Learning about character

A friend of mine surprised me last night. I know him about as well as I know anyone, though I don’t see him that often – he doesn’t see anyone that often. I know his interests, I know how he behaves when he’s upset, I know how he’s most comfortable and I know his own particular way of undermining himself. I am familiar with a range of motions and postures and it’s easy to pose him in my mind to match whatever position in whatever diorama I want to fit him in. But I didn’t expect to see what I saw and it makes me wonder what I have learned about him at all. Learning as a concept has been tying me in knots recently, and I get lost trying to think about what makes up character as well.

We biked up to visit him with a bucket of compost from our apartment, we’ve been helping make mulch for the garden. It started to rain, so we decided to wait out the weather instead of going to the movie we had planned to see, and sat, watching the rain, making fun of his cats, one of whom has a skin condition and no tail, listening to his screeching, irritable bird. And then when he told me about the reading he had been doing, how he had given up on music which had previously taken up all his time, hadn’t played at all for two months, and had been instead reading and researching 9/11, the Rothschilds, the Jesuits, secret plans for a North American Union and world domination put in motion and sustained by a shady cartel of business interests that came closer to their goal year by year, working steadily and single-mindedly since at least 1871, I was surprised and alarmed.

We talked about it, I gave my point of view. It is striking to compare two nearby moments in the flow of our conversation. Just a few minutes before, we had been talking about his wife’s family, he had been painting a vivid picture of her sister and brother, the new used-car business her brother and her sister’s husband had gone in on together, the feeling of their home life. It was sane, reasoned, funny and wise all at once, in the typical way he talks about life, and moving from that subject to how he spent his time while his wife was away with them, we lifted up the cover of that strange world that I didn’t expect.

Now there’s something about learning things like this. The initial surprise fades, in a deliberate way. I reasoned: he’s not crazy. If he believed his cousin or his brother-in-law was behind a large, secret conspiracy, that would be crazy. This isn’t so crazy, it’s just a lapse. The events he is trying to understand are large, and difficult to comprehend, and made more obscure because of the various interests trying to keep lights on one or another aspects, while others are keeping other parts hidden, all motivated differently and with different goals in mind.

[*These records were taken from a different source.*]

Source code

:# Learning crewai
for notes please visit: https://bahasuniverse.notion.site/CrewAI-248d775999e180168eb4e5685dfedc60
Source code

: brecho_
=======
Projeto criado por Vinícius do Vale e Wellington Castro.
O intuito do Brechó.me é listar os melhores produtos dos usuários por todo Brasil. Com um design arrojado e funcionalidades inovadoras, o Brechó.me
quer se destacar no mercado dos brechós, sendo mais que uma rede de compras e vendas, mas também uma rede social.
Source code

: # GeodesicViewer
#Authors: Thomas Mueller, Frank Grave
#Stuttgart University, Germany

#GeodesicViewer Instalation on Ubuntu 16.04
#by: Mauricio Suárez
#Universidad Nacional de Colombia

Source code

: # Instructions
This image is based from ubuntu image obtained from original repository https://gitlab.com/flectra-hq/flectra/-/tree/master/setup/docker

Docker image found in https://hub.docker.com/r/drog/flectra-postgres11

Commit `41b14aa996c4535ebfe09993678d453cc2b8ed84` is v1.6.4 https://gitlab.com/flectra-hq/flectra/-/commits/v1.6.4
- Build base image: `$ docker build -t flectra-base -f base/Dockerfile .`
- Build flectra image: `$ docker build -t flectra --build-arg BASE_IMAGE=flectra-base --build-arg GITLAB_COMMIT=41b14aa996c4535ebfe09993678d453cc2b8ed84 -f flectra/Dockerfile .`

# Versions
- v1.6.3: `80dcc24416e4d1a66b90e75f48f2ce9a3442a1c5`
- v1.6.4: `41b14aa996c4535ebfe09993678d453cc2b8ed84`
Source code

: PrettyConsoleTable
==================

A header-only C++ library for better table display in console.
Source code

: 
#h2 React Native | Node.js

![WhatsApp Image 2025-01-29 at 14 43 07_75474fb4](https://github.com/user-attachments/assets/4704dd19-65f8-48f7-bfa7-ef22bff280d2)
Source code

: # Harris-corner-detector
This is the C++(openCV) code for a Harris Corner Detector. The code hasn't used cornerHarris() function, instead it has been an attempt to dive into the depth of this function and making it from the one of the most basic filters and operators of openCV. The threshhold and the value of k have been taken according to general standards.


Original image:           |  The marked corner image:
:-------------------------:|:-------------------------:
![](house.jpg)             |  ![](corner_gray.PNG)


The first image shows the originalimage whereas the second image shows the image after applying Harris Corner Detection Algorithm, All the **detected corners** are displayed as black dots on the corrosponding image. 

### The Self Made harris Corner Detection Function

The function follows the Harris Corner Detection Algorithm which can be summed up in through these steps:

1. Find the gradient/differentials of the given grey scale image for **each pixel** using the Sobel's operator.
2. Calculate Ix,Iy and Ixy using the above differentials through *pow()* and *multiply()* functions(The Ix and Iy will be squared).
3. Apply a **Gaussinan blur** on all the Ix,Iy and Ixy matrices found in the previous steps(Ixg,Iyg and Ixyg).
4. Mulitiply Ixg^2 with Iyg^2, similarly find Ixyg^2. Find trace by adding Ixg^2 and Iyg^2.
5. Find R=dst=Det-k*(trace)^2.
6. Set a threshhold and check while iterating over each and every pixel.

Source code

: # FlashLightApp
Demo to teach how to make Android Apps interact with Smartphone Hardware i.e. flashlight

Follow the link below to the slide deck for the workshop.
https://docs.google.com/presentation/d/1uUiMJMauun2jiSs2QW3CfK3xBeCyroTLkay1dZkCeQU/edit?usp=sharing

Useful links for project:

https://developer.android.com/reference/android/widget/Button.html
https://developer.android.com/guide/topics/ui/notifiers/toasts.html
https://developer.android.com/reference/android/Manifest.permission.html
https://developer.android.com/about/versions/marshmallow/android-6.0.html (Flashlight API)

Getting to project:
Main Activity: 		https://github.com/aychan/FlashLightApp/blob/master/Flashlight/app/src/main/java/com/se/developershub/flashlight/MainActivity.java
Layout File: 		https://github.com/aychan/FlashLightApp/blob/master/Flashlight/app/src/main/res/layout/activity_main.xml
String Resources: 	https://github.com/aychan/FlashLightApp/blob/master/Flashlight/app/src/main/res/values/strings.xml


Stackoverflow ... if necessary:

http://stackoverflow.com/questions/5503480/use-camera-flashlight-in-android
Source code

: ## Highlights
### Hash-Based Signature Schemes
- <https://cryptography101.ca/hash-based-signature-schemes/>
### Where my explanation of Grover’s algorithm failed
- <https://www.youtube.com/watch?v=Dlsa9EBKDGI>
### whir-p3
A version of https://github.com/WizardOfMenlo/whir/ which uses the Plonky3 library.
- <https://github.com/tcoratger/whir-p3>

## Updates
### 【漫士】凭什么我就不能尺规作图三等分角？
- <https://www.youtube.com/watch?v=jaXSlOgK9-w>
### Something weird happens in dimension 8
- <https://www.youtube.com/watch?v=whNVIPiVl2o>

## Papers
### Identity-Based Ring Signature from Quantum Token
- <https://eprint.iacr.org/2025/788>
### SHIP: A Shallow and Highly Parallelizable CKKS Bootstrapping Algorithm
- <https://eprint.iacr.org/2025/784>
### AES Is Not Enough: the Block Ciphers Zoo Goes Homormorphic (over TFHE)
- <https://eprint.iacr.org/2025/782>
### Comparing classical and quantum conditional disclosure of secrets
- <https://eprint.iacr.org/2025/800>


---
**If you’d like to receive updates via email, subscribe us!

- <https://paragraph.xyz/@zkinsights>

The failure is that he applies his steady, penetrating focus on certain events, facts and statements and interprets them in themselves, looking for hidden meanings in them, instead of placing them in a wider context where he can bring his accurate sense of people and realities to bear. Then he also doesn’t interact with people or information sources that would challenge the conclusions he has come to, and so they get more and more firmly rooted and then they become foundation for further reasoning.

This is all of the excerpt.